Denzin e Lincoln (2006) concebem a pesquisa qualitativa como uma gama de práticas interpretativas que pode ser articulada a outros métodos nos procedimentos de análise de dados. Em outras palavras, entendemos que por si só esse tipo de pesquisa nem sempre é suficiente para explicar certos fenômenos naturais focalizados no âmbito das ciências humanas. Esses autores lembram, por exemplo, que o emprego do método qualitativo se situa em um “campo complexo” e é marcado por momentos históricos distintos em que os estudos ocorreram.

Em seu trabalho a respeito da etnografia de sala de aula de línguas, Siqueira (2014, p. 34) esboça três características básicas que diferem a etnografia de outros tipos de pesquisas qualitativas, a saber: a) o trabalho do etnógrafo geralmente é longitudinal.
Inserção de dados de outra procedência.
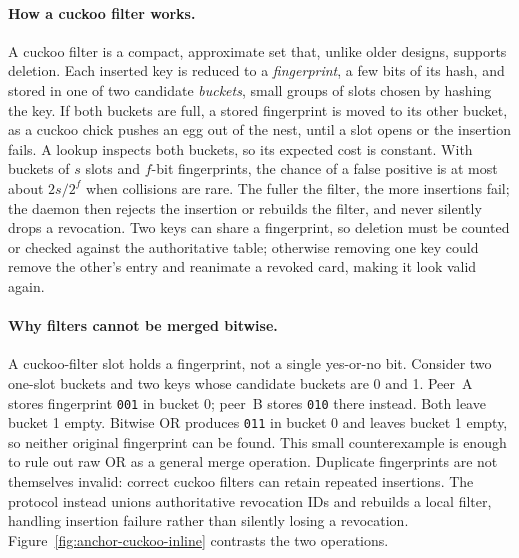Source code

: \documentclass[11pt,a4paper]{article}
\theoremstyle{definition}
\begin{document}
\paragraph{How a cuckoo filter works.} A cuckoo filter is a compact, approximate set that, unlike older designs, supports deletion. Each inserted key is reduced to a \emph{fingerprint}, a few bits of its hash, and stored in one of two candidate \emph{buckets}, small groups of slots chosen by hashing the key. If both buckets are full, a stored fingerprint is moved to its other bucket, as a cuckoo chick pushes an egg out of the nest, until a slot opens or the insertion fails. A lookup inspects both buckets, so its expected cost is constant. With buckets of $s$ slots and $f$-bit fingerprints, the chance of a false positive is at most about $2s/2^f$ when collisions are rare. The fuller the filter, the more insertions fail; the daemon then rejects the insertion or rebuilds the filter, and never silently drops a revocation. Two keys can share a fingerprint, so deletion must be counted or checked against the authoritative table; otherwise removing one key could remove the other's entry and reanimate a revoked card, making it look valid again.

\paragraph{Why filters cannot be merged bitwise.} A cuckoo-filter slot holds
a fingerprint, not a single yes-or-no bit. Consider two one-slot
buckets and two keys whose candidate buckets are 0 and 1. Peer~A stores
fingerprint \texttt{001} in bucket 0; peer~B stores \texttt{010} there instead.
Both leave bucket 1 empty. Bitwise OR produces \texttt{011} in bucket 0 and
leaves bucket 1 empty, so neither original fingerprint can be found. This
small counterexample is enough to rule out raw OR as a general merge operation.
Duplicate fingerprints are not themselves invalid: correct cuckoo filters
can retain repeated insertions. The protocol instead unions authoritative
revocation IDs and rebuilds a local filter, handling insertion failure rather
than silently losing a revocation. Figure~\ref{fig:anchor-cuckoo-inline}
contrasts the two operations.


\end{document}
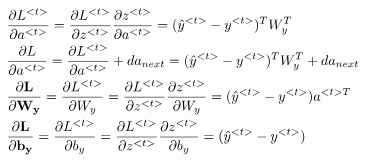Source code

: \documentclass{article}
\begin{document}
\subsection{}
\begin{align*}
    &\pdv{L^{<t>}}{a^{<t>}} = \pdv{L^{<t>}}{z^{<t>}}\pdv{z^{<t>}}{a^{<t>}} = (\hat{y}^{<t>} - y^{<t>})^T W_y^T \\
    &\pdv{L}{a^{<t>}} = \pdv{L^{<t>}}{a^{<t>}} + da_{next} = (\hat{y}^{<t>} - y^{<t>})^T W_y^T +  da_{next} \\
    &\mathbf{\pdv{L}{W_y}} = \pdv{L^{<t>}}{W_y} = \pdv{L^{<t>}}{z^{<t>}} \pdv{z^{<t>}}{W_y} = (\hat{y}^{<t>} - y^{<t>})a^{<t>T} \qquad \qquad \qquad \qquad \qquad\\
    &\mathbf{\pdv{L}{b_y}} = \pdv{L^{<t>}}{b_y} = \pdv{L^{<t>}}{z^{<t>}}\pdv{z^{<t>}}{b_y} = (\hat{y}^{<t>} - y^{<t>}) \\
\end{align*}
\end{document}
Isso requer que o pesquisador permaneça por meses ou anos no contexto social do estudo; b) a pesquisa do tipo etnográfica tem ampla dimensão, cujo objetivo primordial é esboçar uma explicação descritiva e interpretativa do espaço social investigado; c) no estudo, devem-se conceber os comportamentos dos participantes tendo em vista os aspectos culturais, bem como as ações de linguagem.

Desse modo, podemos afirmar que a investigação do nosso objeto de pesquisa é de natureza etnográfica, pois focalizamos diferentes atividades e interações escolares desenvolvidas em uma turma do Ensino Básico ao longo de um ano letivo. Como veremos no capítulo (4) de análise desta tese, a convivência e o diálogo com os monitores, estudantes e outros atores sociais (pais e demais pessoas da comunidade) colaboradores do estudo proporcionaram-nos subsídios para descrevermos e compreendermos as dimensões ou papéis dos Instrumentos Pedagógicos da Pedagogia da Alternância nas práticas didático-pedagógicas assumidas pela Escola Família Agrícola Zé de Deus, assim como do contexto social investigado. Por último, o desenvolvimento da investigação gerou subsídios que

permitem caracterizar os aspectos da cultura escolar, bem como as ações de linguagem estabelecidas no âmbito da sala de aula e fora dela entre os atores.